Talk about a self-fulfilling prophecy. Every rapper wants to be known as the “next big thing,” but very few have the cocksure swagger to title their introductory single “Next Big Thing” and mean it. Even fewer have the talent to back up that audacity and actually make it happen. Consider LA rapper Blueface among their number. The Mid City-certified gangsta rapper has already drawn the attention of Drake and his go-to producer Boi-1da, who reached out for a collaboration via Instagram, granting him their coveted blessing and making him a hot topic of discussion.
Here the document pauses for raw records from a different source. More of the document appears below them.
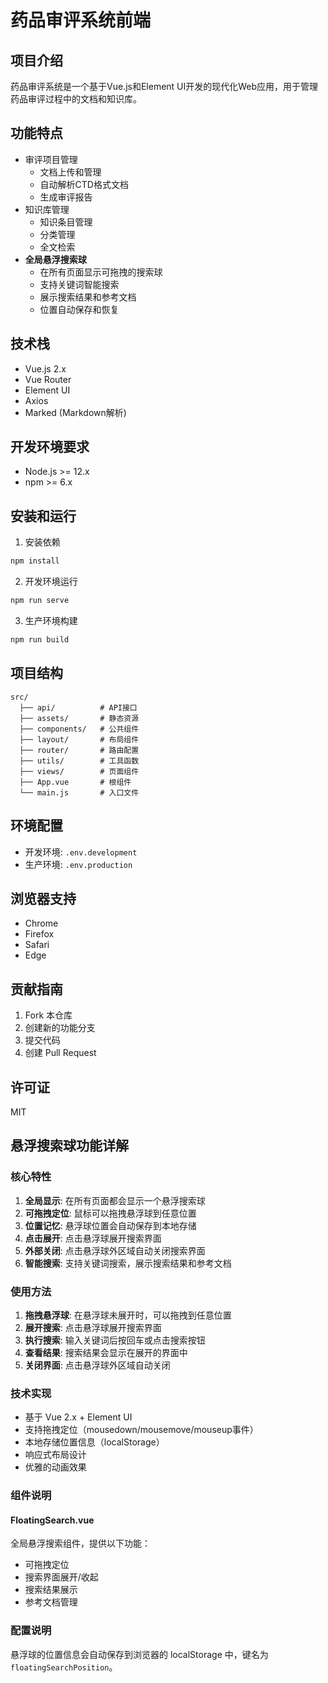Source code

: # 药品审评系统前端

## 项目介绍
药品审评系统是一个基于Vue.js和Element UI开发的现代化Web应用，用于管理药品审评过程中的文档和知识库。

## 功能特点
- 审评项目管理
  - 文档上传和管理
  - 自动解析CTD格式文档
  - 生成审评报告
- 知识库管理
  - 知识条目管理
  - 分类管理
  - 全文检索
- **全局悬浮搜索球**
  - 在所有页面显示可拖拽的搜索球
  - 支持关键词智能搜索
  - 展示搜索结果和参考文档
  - 位置自动保存和恢复

## 技术栈
- Vue.js 2.x
- Vue Router
- Element UI
- Axios
- Marked (Markdown解析)

## 开发环境要求
- Node.js >= 12.x
- npm >= 6.x

## 安装和运行
1. 安装依赖
```bash
npm install
```

2. 开发环境运行
```bash
npm run serve
```

3. 生产环境构建
```bash
npm run build
```

## 项目结构
```
src/
  ├── api/          # API接口
  ├── assets/       # 静态资源
  ├── components/   # 公共组件
  ├── layout/       # 布局组件
  ├── router/       # 路由配置
  ├── utils/        # 工具函数
  ├── views/        # 页面组件
  ├── App.vue       # 根组件
  └── main.js       # 入口文件
```

## 环境配置
- 开发环境: `.env.development`
- 生产环境: `.env.production`

## 浏览器支持
- Chrome
- Firefox
- Safari
- Edge

## 贡献指南
1. Fork 本仓库
2. 创建新的功能分支
3. 提交代码
4. 创建 Pull Request

## 许可证
MIT

## 悬浮搜索球功能详解

### 核心特性
1. **全局显示**: 在所有页面都会显示一个悬浮搜索球
2. **可拖拽定位**: 鼠标可以拖拽悬浮球到任意位置
3. **位置记忆**: 悬浮球位置会自动保存到本地存储
4. **点击展开**: 点击悬浮球展开搜索界面
5. **外部关闭**: 点击悬浮球外区域自动关闭搜索界面
6. **智能搜索**: 支持关键词搜索，展示搜索结果和参考文档

### 使用方法
1. **拖拽悬浮球**: 在悬浮球未展开时，可以拖拽到任意位置
2. **展开搜索**: 点击悬浮球展开搜索界面
3. **执行搜索**: 输入关键词后按回车或点击搜索按钮
4. **查看结果**: 搜索结果会显示在展开的界面中
5. **关闭界面**: 点击悬浮球外区域自动关闭

### 技术实现
- 基于 Vue 2.x + Element UI
- 支持拖拽定位（mousedown/mousemove/mouseup事件）
- 本地存储位置信息（localStorage）
- 响应式布局设计
- 优雅的动画效果

### 组件说明

#### FloatingSearch.vue
全局悬浮搜索组件，提供以下功能：
- 可拖拽定位
- 搜索界面展开/收起
- 搜索结果展示
- 参考文档管理

### 配置说明
悬浮球的位置信息会自动保存到浏览器的 localStorage 中，键名为 `floatingSearchPosition`。

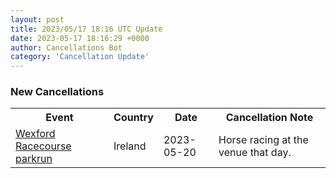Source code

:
 ```yaml
---
layout: post
title: 2023/05/17 18:16 UTC Update
date: 2023-05-17 18:16:29 +0000
author: Cancellations Bot
category: 'Cancellation Update'
---
```


<h3>New Cancellations</h3>
<div class='hscrollable'>
<table style='width: 100%'>
    <tr>
        <th>Event</th>
        <th>Country</th>
        <th>Date</th>
        <th>Cancellation Note</th>
    </tr>
    <tr>
        <td><a href="https://www.parkrun.ie/wexfordracecourse">Wexford Racecourse parkrun</a></td>
        <td>Ireland</td>
        <td>2023-05-20</td>
        <td>Horse racing at the venue that day.</td>
    </tr>
</table>
</div>
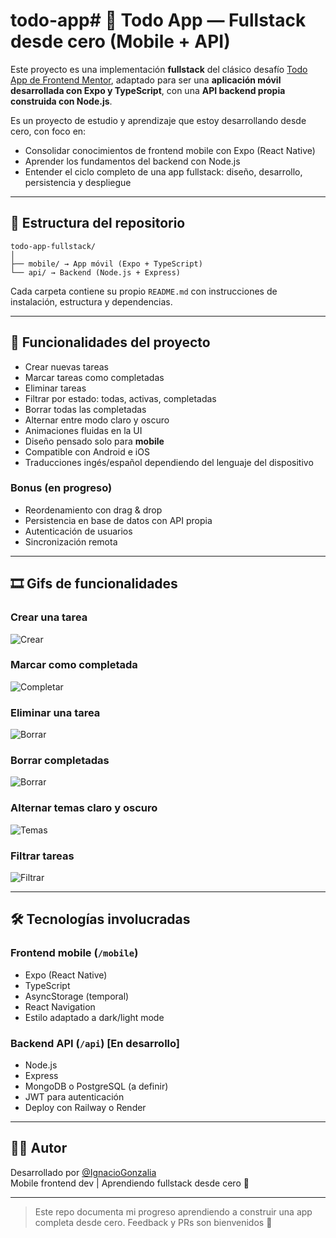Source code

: # todo-app# 🧩 Todo App — Fullstack desde cero (Mobile + API)

Este proyecto es una implementación **fullstack** del clásico desafío [Todo App de Frontend Mentor](https://www.frontendmentor.io/challenges/todo-app-Su1_KokOW), adaptado para ser una **aplicación móvil desarrollada con Expo y TypeScript**, con una **API backend propia construida con Node.js**.

Es un proyecto de estudio y aprendizaje que estoy desarrollando desde cero, con foco en:

- Consolidar conocimientos de frontend mobile con Expo (React Native)
- Aprender los fundamentos del backend con Node.js
- Entender el ciclo completo de una app fullstack: diseño, desarrollo, persistencia y despliegue

---

## 📂 Estructura del repositorio

```
todo-app-fullstack/
│
├── mobile/ → App móvil (Expo + TypeScript)
└── api/ → Backend (Node.js + Express)
```

Cada carpeta contiene su propio `README.md` con instrucciones de instalación, estructura y dependencias.

---

## 🎯 Funcionalidades del proyecto

- Crear nuevas tareas
- Marcar tareas como completadas
- Eliminar tareas
- Filtrar por estado: todas, activas, completadas
- Borrar todas las completadas
- Alternar entre modo claro y oscuro
- Animaciones fluidas en la UI
- Diseño pensado solo para **mobile**
- Compatible con Android e iOS
- Traducciones ingés/español dependiendo del lenguaje del dispositivo

### Bonus (en progreso)

- Reordenamiento con drag & drop
- Persistencia en base de datos con API propia
- Autenticación de usuarios
- Sincronización remota

---


## 🎞️ Gifs de funcionalidades

### Crear una tarea
![Crear](./gifs/create-task.gif)

### Marcar como completada
![Completar](./gifs/complete-task.gif)

### Eliminar una tarea
![Borrar](./gifs/delete-task.gif)

### Borrar completadas
![Borrar](./gifs/clear-completed.gif)

### Alternar temas claro y oscuro
![Temas](./gifs/themes.gif)

### Filtrar tareas
![Filtrar](./gifs/filter.gif)

---

## 🛠️ Tecnologías involucradas

### Frontend mobile (`/mobile`)

- Expo (React Native)
- TypeScript
- AsyncStorage (temporal)
- React Navigation
- Estilo adaptado a dark/light mode

### Backend API (`/api`) [En desarrollo]

- Node.js
- Express
- MongoDB o PostgreSQL (a definir)
- JWT para autenticación
- Deploy con Railway o Render

---

## 👨‍💻 Autor

Desarrollado por [@IgnacioGonzalia](https://github.com/IgnacioGonzalia)  
Mobile frontend dev | Aprendiendo fullstack desde cero 🚀

---

> Este repo documenta mi progreso aprendiendo a construir una app completa desde cero. Feedback y PRs son bienvenidos 🙌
Many of the concerned parties wanted to know just who Blueface is. The clearest explanation is: Blueface is Johnathan Porter, a 21-year-old gangsta rapper from LA who rose to prominence behind raunchy, snappy turn-up anthems like “Dreadlocs” (4.3 million views on Youtube), “Thotiana” (2.3 million) “Respect My Crypn” (5.4 million), and yes, “Next Big Thing” (2.7 million). Another question some confused commentators had is, “What’s the big deal with Blueface?” Simply put, throughout his admittedly short foray into hip-hop, he has dripped charm and charisma, like a distillation of LA’s legacy of pimped-out, set tripping rappers, turned up to ten and sprinkled with a dash of palpable, street pedigreed authenticity. He proudly reps his set, School Yard Crip, and makes no apology for his waterfall flow, which makes him engaging and intriguing in equal measure to a subliminal thread of menace that runs through his work.
That flow, the one that seems like he’s trying to get to the end of a sentence as quickly as humanly possible without any regard for the tempo of the drums in the beat, is a feature, not a bug. West coast rappers, especially ones from LA have always had a knack for making off-kilter flows work by sheer magnetism of personality and wacky one-liners that display cartoonish levels of pimp philosophy and witty, knowing humor. When every rapper was obsessed with landing perfectly on the two and the four, Snoop Dogg found a pocket behind the beat and practically set up a one-room studio in it. DJ Quik always raced slightly ahead of it, cramming in as many words as he could before the snare hit. Quik’s onetime protege, Suga Free, practically made escaping the confines of a traditional bar structure an artform, the Houdini of hip-hop. And let’s not forget YG. Blueface carries on that tradition proudly, saying what he has to say and leaving listeners to scramble to catch up.
It’s paid off in a big way. With more and more fans looking into his body of work thanks to Drizzy, it’s only a matter of time before the true gatekeepers come calling. A label deal, radio placements, and streaming supremacy are all at his door, but there’s one thing standing in the way: Like other young, viral-famous hood prospects before him, Blueface may prove to be a little too authentic for his own good. He was believed involved in a recent shooting in Newhall, California after a reported dispute over a robbery. He was released on a $50,000 bond, already a sizable chunk of his potential rap revenue. But if Blueface can find a way to keep it all in the music and off the streets, the rambunctious, ratchet rapper has a bright future ahead of him. Hopefully, he picks up his phone whenever Drake makes that call.